2 minute read
Het tweede leven van Kneppelhout
Lambert Kneppelhout is een gepensioneerde postbode. Zijn vrouw heeft hem verlaten voor een ander. Langzaam pakt de inmiddels zeventiger de draad weer op en zoekt hij zijn weg in de herfst van het leven.
testament
Advertisement
Lambert Kneppelhout zit op het zoldertje boven zijn appartementje naast een doos vol fotoalbums. Na het etentje met zijn meiden blijft de laatste zin van zijn oudste dochter Brigitte in zijn hoofd nadreunen:
“Waarom heb je dan jarenlang gedaan alsof we niet bestonden?” Het afscheid was pijnlijk. Uitgerekend na een avond waarop hij dacht dat de band met zijn kinderen was hersteld en verstevigd. Hij had niet geweten wat hij moest antwoorden na die opmerking. Bedremmeld als een kind dat door zijn moeder is betrapt op een leugen. De rollen zijn omgekeerd, bedenkt Lambert. Zeventig jaar oud en de les gelezen door zijn dochter.

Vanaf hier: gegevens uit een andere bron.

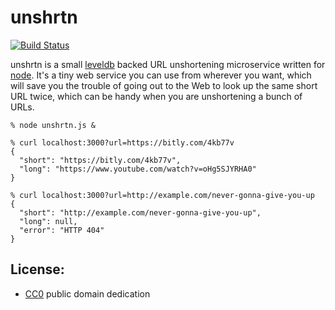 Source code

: # unshrtn

[![Build Status](https://secure.travis-ci.org/edsu/unshrtn.png)](http://travis-ci.org/edsu/unshrtn)

unshrtn is a small [leveldb][1] backed URL unshortening microservice written
for [node][2].  It's a tiny web service you can use from wherever you want, 
which will save you the trouble of going out to the Web to look up the same 
short URL twice, which can be handy when you are unshortening a bunch of URLs.

    % node unshrtn.js &

    % curl localhost:3000?url=https://bitly.com/4kb77v
    {
      "short": "https://bitly.com/4kb77v",
      "long": "https://www.youtube.com/watch?v=oHg5SJYRHA0"
    }

    % curl localhost:3000?url=http://example.com/never-gonna-give-you-up
    {
      "short": "http://example.com/never-gonna-give-you-up",
      "long": null,
      "error": "HTTP 404"
    }


## License:

* [CC0](LICENSE) public domain dedication


[1]: https://code.google.com/p/leveldb/
[2]: http://nodejs.org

Na het doorbladeren van een album zucht hij diep. Hij kijkt naar een leven waar hij geen deel van uitmaakte. Lachende kinderen, stralende moeder, afwezige vader. Ongewild moet hij denken aan dat liedje uit zijn jeugd, Testament, gezongen door Boudewijn de Groot. Hij kent de tekst van Lennaert Nijgh nog uit zijn hoofd: ‘Voor mijn ouders is het album met de plaatjes, die zo vals getuigen van een blijde jeugd. Maar ze tonen niet de zouteloze praatjes die een kind opvoeden in eer en deugd.’
Lambert ziet naast de opgevouwen kunstkerstboom een bekend doosje. Verrek, denkt hij, mijn oude Agfa Clack. Daarom ben ik op geen enkele foto te zien. Ik was de fotograaf! Niemand anders mocht aan dat toestel komen. Ik heb het fototoestel gekocht van mijn eerste salaris als postbode.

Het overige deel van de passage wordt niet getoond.